### What the exercise asks
The line holding "## Prepare ImageNet" is the last one to output; start at the first line of the data, keep every line in between exactly, and leave out pictures.

### Input records

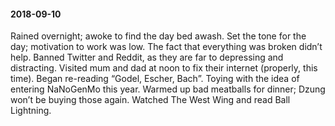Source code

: #### 2018-09-10

Rained overnight; awoke to find the day bed awash. Set the tone for the day; motivation to work was low. The fact that everything was broken didn’t help. Banned Twitter and Reddit, as they are far to depressing and distracting. Visited mum and dad at noon to fix their internet (properly, this time). Began re-reading “Godel, Escher, Bach”. Toying with the idea of entering NaNoGenMo this year. Warmed up bad meatballs for dinner; Dzung won’t be buying those again. Watched The West Wing and read Ball Lightning.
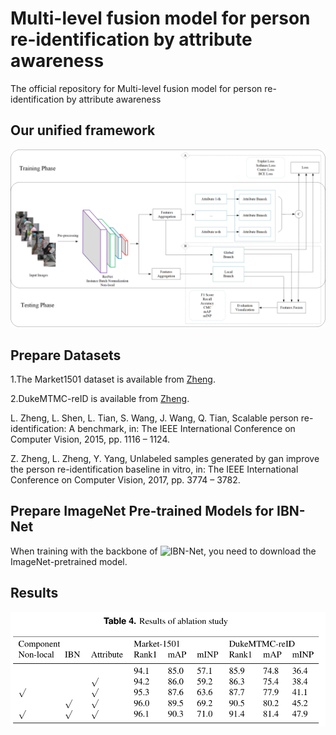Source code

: # Multi-level fusion model for person re-identification by attribute awareness
The official repository for Multi-level fusion model for person re-identification by attribute awareness

## Our unified framework
![framework](./figs/Fig1.png)

## Prepare Datasets
1.The Market1501 dataset is available from [Zheng](http://zheng-lab.cecs.anu.edu.au/Project/project_reid.html).

2.DukeMTMC-reID is available from [Zheng](https://megapixels.cc/duke_mtmc/).

L. Zheng, L. Shen, L. Tian, S. Wang, J. Wang, Q. Tian, Scalable person
re-identification: A benchmark, in: The IEEE International Conference
on Computer Vision, 2015, pp. 1116 – 1124.

Z. Zheng, L. Zheng, Y. Yang, Unlabeled samples generated by gan improve
the person re-identification baseline in vitro, in: The IEEE International
Conference on Computer Vision, 2017, pp. 3774 – 3782.

## Prepare ImageNet Pre-trained Models for IBN-Net
When training with the backbone of ![IBN-Net](https://arxiv.org/abs/1807.09441 "IBN-ResNet"), you need to download the ImageNet-pretrained model.

## Results
![framework](./figs/Fig2.png)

### Task answer
Source code

: #### 2018-09-10

Rained overnight; awoke to find the day bed awash. Set the tone for the day; motivation to work was low. The fact that everything was broken didn’t help. Banned Twitter and Reddit, as they are far to depressing and distracting. Visited mum and dad at noon to fix their internet (properly, this time). Began re-reading “Godel, Escher, Bach”. Toying with the idea of entering NaNoGenMo this year. Warmed up bad meatballs for dinner; Dzung won’t be buying those again. Watched The West Wing and read Ball Lightning.
Source code

: # Multi-level fusion model for person re-identification by attribute awareness
The official repository for Multi-level fusion model for person re-identification by attribute awareness

## Our unified framework
![framework](./figs/Fig1.png)

## Prepare Datasets
1.The Market1501 dataset is available from [Zheng](http://zheng-lab.cecs.anu.edu.au/Project/project_reid.html).

2.DukeMTMC-reID is available from [Zheng](https://megapixels.cc/duke_mtmc/).

L. Zheng, L. Shen, L. Tian, S. Wang, J. Wang, Q. Tian, Scalable person
re-identification: A benchmark, in: The IEEE International Conference
on Computer Vision, 2015, pp. 1116 – 1124.

Z. Zheng, L. Zheng, Y. Yang, Unlabeled samples generated by gan improve
the person re-identification baseline in vitro, in: The IEEE International
Conference on Computer Vision, 2017, pp. 3774 – 3782.

## Prepare ImageNet Pre-trained Models for IBN-Net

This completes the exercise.